Start of INFORMATION SHOWN
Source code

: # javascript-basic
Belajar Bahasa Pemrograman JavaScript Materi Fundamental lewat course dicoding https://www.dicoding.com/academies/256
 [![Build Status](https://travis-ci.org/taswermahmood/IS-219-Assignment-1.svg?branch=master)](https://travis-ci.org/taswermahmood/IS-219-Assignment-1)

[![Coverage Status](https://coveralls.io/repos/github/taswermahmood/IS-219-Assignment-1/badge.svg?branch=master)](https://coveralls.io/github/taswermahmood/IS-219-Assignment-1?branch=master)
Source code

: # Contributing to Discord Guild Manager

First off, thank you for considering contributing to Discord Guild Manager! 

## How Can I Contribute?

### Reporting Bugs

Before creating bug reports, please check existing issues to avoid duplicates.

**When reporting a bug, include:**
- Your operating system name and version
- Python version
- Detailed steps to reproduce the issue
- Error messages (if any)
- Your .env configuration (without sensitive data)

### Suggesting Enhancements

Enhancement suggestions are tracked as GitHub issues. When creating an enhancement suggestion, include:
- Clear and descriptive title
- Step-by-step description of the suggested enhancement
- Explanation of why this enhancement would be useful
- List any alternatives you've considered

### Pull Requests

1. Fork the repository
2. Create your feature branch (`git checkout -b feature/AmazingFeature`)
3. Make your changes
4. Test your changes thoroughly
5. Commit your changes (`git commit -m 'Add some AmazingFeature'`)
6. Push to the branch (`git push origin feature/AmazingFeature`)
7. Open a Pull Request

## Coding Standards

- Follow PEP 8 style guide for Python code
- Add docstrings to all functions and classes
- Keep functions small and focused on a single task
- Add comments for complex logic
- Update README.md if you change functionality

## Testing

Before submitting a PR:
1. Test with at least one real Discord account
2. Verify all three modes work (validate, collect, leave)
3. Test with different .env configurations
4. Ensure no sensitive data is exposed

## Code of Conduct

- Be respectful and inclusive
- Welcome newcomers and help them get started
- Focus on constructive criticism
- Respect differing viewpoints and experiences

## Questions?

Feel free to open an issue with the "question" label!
End of INFORMATION SHOWN
→ TASK DESCRIPTION: Only this range is to be output: the line that contains "- Add comments for complex logic" through the last line of the records above, both inclusive.

→ EXERCISE RESULT:
- Add comments for complex logic
- Update README.md if you change functionality

## Testing

Before submitting a PR:
1. Test with at least one real Discord account
2. Verify all three modes work (validate, collect, leave)
3. Test with different .env configurations
4. Ensure no sensitive data is exposed

## Code of Conduct

- Be respectful and inclusive
- Welcome newcomers and help them get started
- Focus on constructive criticism
- Respect differing viewpoints and experiences

## Questions?

Feel free to open an issue with the "question" label!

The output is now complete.